Assim, o feminicídio não define o assassinato de todas as mulheres. Veja-se que, por exemplo, uma mulher que é morta após um roubo sofre o crime de latrocínio. De outra banda, uma mulher que sofre ameaças do companheiro – ou de um ex-companheiro – e que venha a ser morta por ele, é uma vítima de feminicídio, pois o caso, ao que parece, envolveu discriminação à condição de mulher.
O feminicídio é a instância última de controle da mulher pelo homem: o controle da vida e da morte. Essa prática precisa ser combatida por toda a sociedade como um todo. Se você vê uma agressão e se cala, você é conivente com ela. Lembre-se que a violência pode estar em qualquer lugar, que não existe um perfil básico de agressor e que a culpa nunca é da vítima.

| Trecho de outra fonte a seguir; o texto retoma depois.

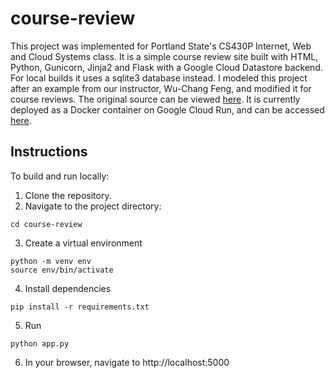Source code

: # course-review
This project was implemented for Portland State's CS430P Internet, Web and Cloud Systems class. It is a simple
course review site built with HTML, Python, Gunicorn, Jinja2 and Flask with a Google Cloud Datastore backend. For local builds it uses a sqlite3 database instead.
I modeled this project after an example from our instructor, Wu-Chang Feng, and modified it for course reviews. 
The original source can be viewed [here](https://github.com/wu4f/cs430-src). It is currently deployed as a Docker 
container on Google Cloud Run, and can be accessed [here](https://hw4-qu2dd6bijq-uw.a.run.app/).

## Instructions
To build and run locally:

1. Clone the repository.
2. Navigate to the project directory:
```
cd course-review
```
3. Create a virtual environment
```
python -m venv env
source env/bin/activate
```
4. Install dependencies
```
pip install -r requirements.txt
```
5. Run
```
python app.py
```
6. In your browser, navigate to http://localhost:5000
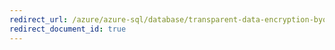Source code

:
 ```yaml
---
redirect_url: /azure/azure-sql/database/transparent-data-encryption-byok-remove-tde-protector
redirect_document_id: true
---
```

Infelizmente, vivemos em uma cultura punitivista onde parece que a maior preocupação é sempre a punição do agressor, mas a violência doméstica é uma questão muito mais complexa, estrutural, que não se resolverá pelo Direito Criminal pura e simplesmente. Todos os segmentos da sociedade devem estar engajados contra a violência doméstica, de mãos dadas, como forma de transplantar essa cultura machista e do patriarcado, atacando o problema pela sua raiz.
Além da punição dos agressores é preciso investir em instrumentos de prevenção à violência doméstica, implementando políticas públicas contínuas e articuladas em rede, a fim de que, ao menor indício de violência doméstica, seja o casal acompanhado por profissionais técnicos preparados para atender e contornar o problema antes da “evolução” do cenário desvirtuado.
Seria interessante, nesse ponto, que os municípios implementassem “grupos socioeducativos” para homens autores de violência doméstica e “grupos de apoio” para mulheres vítimas, no intuito de evitar o agravamento do quadro e dando um tratamento especializado a todos os envolvidos (não esquecendo, logicamente, das crianças e adolescentes que eventualmente estejam suscetíveis a este meio).
Finalmente, friso, se você é vítima de violência doméstica, procure uma Delegacia de Polícia para relatar o fato e saber sobre os seus direitos. E, se você é testemunha de violência doméstica, denuncie! Quando a causa é nobre, o ditado popular deve ser reescrito, pois, nesse caso, em briga de marido e mulher, deve-se meter a colher. E não esqueça: Se você vê uma agressão e se cala, você é conivente com ela.